Start of MATERIAL FOR THIS TASK

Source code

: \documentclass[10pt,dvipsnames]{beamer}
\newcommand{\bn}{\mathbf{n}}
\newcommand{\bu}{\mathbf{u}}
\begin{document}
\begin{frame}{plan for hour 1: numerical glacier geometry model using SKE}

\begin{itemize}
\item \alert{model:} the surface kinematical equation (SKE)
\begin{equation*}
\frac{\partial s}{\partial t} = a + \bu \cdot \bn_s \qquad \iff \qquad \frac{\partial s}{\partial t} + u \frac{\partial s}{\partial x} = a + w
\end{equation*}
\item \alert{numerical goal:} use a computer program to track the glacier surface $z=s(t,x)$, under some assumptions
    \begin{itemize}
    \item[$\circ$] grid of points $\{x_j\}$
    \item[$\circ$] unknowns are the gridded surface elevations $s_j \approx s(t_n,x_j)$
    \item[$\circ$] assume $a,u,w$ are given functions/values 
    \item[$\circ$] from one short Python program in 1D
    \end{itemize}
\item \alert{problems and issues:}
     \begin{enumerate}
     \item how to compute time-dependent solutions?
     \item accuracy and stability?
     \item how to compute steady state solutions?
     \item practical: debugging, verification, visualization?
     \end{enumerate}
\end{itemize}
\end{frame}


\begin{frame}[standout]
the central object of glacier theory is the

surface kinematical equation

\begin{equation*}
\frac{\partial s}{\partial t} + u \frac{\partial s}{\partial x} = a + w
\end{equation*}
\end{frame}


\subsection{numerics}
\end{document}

End of MATERIAL FOR THIS TASK

» **EXERCISE**: Repeat, character for character, the lines of the material above from the line with "hour 1: numerical" through the line with "are given functions/values".

» **COMPLETED TASK**:
\begin{frame}{plan for hour 1: numerical glacier geometry model using SKE}

\begin{itemize}
\item \alert{model:} the surface kinematical equation (SKE)
\begin{equation*}
\frac{\partial s}{\partial t} = a + \bu \cdot \bn_s \qquad \iff \qquad \frac{\partial s}{\partial t} + u \frac{\partial s}{\partial x} = a + w
\end{equation*}
\item \alert{numerical goal:} use a computer program to track the glacier surface $z=s(t,x)$, under some assumptions
    \begin{itemize}
    \item[$\circ$] grid of points $\{x_j\}$
    \item[$\circ$] unknowns are the gridded surface elevations $s_j \approx s(t_n,x_j)$
    \item[$\circ$] assume $a,u,w$ are given functions/values 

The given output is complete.